— ACTION ITEM —
Check every line below for the word "complement" and copy each one that has it.

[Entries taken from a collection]

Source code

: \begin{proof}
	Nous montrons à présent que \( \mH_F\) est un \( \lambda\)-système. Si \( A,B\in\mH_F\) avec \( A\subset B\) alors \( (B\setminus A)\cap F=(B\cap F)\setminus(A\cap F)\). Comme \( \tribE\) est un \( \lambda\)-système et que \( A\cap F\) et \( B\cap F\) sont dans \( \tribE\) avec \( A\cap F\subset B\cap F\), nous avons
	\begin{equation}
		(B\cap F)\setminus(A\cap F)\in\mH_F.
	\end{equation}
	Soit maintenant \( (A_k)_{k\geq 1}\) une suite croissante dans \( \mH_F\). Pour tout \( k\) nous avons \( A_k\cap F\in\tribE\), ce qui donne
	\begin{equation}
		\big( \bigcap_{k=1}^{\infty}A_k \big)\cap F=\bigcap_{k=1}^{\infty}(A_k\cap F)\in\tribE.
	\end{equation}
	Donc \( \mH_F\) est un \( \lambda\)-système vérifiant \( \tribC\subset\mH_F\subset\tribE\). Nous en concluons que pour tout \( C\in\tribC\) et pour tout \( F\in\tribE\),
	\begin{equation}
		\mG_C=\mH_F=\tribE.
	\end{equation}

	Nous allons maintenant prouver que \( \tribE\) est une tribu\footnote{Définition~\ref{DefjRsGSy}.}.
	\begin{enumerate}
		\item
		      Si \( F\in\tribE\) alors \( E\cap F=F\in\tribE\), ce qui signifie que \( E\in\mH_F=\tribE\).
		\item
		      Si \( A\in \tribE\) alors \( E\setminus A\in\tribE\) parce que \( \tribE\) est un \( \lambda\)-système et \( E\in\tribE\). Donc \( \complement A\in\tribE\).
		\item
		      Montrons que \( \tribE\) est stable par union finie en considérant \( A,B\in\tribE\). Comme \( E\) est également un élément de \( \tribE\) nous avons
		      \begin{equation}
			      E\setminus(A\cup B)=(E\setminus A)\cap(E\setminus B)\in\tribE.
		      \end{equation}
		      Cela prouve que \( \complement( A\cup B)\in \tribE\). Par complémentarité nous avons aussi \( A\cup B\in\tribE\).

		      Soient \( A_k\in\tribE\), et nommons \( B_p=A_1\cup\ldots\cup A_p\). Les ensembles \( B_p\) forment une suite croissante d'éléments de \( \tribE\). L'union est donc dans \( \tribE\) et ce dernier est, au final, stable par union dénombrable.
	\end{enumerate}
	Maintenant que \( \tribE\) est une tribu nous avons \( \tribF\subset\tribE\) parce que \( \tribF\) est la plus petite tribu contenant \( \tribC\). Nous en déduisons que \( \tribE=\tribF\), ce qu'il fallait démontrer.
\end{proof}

— ANSWER TO THE PROBLEM —
		      Si \( A\in \tribE\) alors \( E\setminus A\in\tribE\) parce que \( \tribE\) est un \( \lambda\)-système et \( E\in\tribE\). Donc \( \complement A\in\tribE\).
		      Cela prouve que \( \complement( A\cup B)\in \tribE\). Par complémentarité nous avons aussi \( A\cup B\in\tribE\).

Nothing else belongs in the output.